Textural Changes During Grain Growth of Recrystallized Pure Nickel and a Few Nickel-Cobalt Alloys

Abstract

The present study deals with the textural changes during grain growth of recrystallized pure nickel and five nickel-cobalt alloys (Co ranging between 10 and 60 mass%). At the beginning of the grain growth stage, the volume fraction of the cube texture component was observed to be maximum in the case of pure nickel. This gradually decreased with increasing the cobalt content of the alloy, finally disappearing completely in the Ni-60 Co alloy. The lowering of the grain growth exponent with increasing cobalt content was small but significant, and the activation energy of grain growth increased step-wise both by increasing the annealing temperature and the cobalt content. At the initial stages of grain growth, the process could be dominated by the migration of high mobility special boundaries, giving rise to lower values of activation energies. The principal texture component at this stage appeared to be the cube.

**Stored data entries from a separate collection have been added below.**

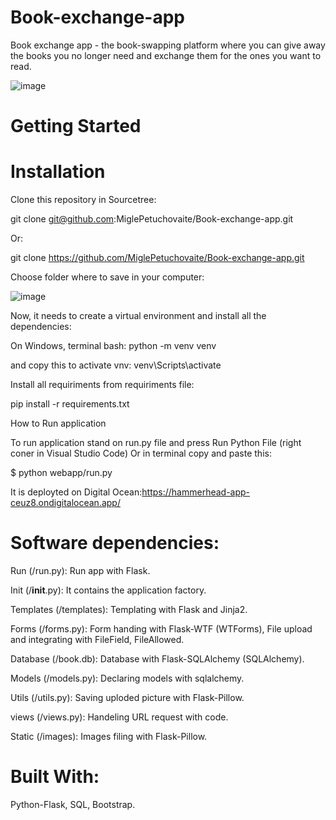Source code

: # Book-exchange-app

Book exchange app - the book-swapping platform where you can give away the books you no longer need and exchange them for the ones you want to read. 

![image](https://user-images.githubusercontent.com/105554616/224053688-0e919cc1-d8b1-404c-9baf-ddcbf037917d.png)


# Getting Started


# Installation

Clone this repository in Sourcetree:

git clone git@github.com:MiglePetuchovaite/Book-exchange-app.git

Or:

git clone https://github.com/MiglePetuchovaite/Book-exchange-app.git

Choose folder where to save in your computer:

![image](https://user-images.githubusercontent.com/105554616/224057581-8aad90c6-7ce5-42e8-965c-685a404b2d03.png)

Now, it needs to create a virtual environment and install all the dependencies:

On Windows, terminal bash:  python -m venv venv

and copy this to activate vnv: venv\Scripts\activate

Install all requiriments from requiriments file:

pip install -r requirements.txt

How to Run application

To run application stand on run.py file and press Run Python File (right coner in Visual Studio Code)
Or in terminal copy and paste this:

$ python webapp/run.py

It is deployted on Digital Ocean:https://hammerhead-app-ceuz8.ondigitalocean.app/


# Software dependencies:

Run (/run.py): Run app with Flask.

Init (/__init__.py): It contains the application factory.

Templates (/templates): Templating with Flask and Jinja2.

Forms (/forms.py): Form handing with Flask-WTF (WTForms), File upload and integrating with FileField, FileAllowed.

Database (/book.db): Database with Flask-SQLAlchemy (SQLAlchemy).

Models (/models.py): Declaring models with sqlalchemy.

Utils (/utils.py): Saving uploded picture with Flask-Pillow.

views (/views.py): Handeling URL request with code.

Static (/images): Images filing with Flask-Pillow.


# Built With:

Python-Flask, SQL, Bootstrap.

In later stages, due to the non-availability of special boundaries, the process was dominated by the migration of less mobile random boundaries and the corresponding activation energy values were relatively high. The cube texture was also replaced by other texture components. In the Ni-Co alloys, the availability of cube oriented grains, at the beginning of the grain growth process, decreased progressively with increasing the cobalt content. This, coupled with the effect of the solute Co atoms in locking the advancing grain boundaries, appears to be responsible for the higher values of the activation energy in the alloys.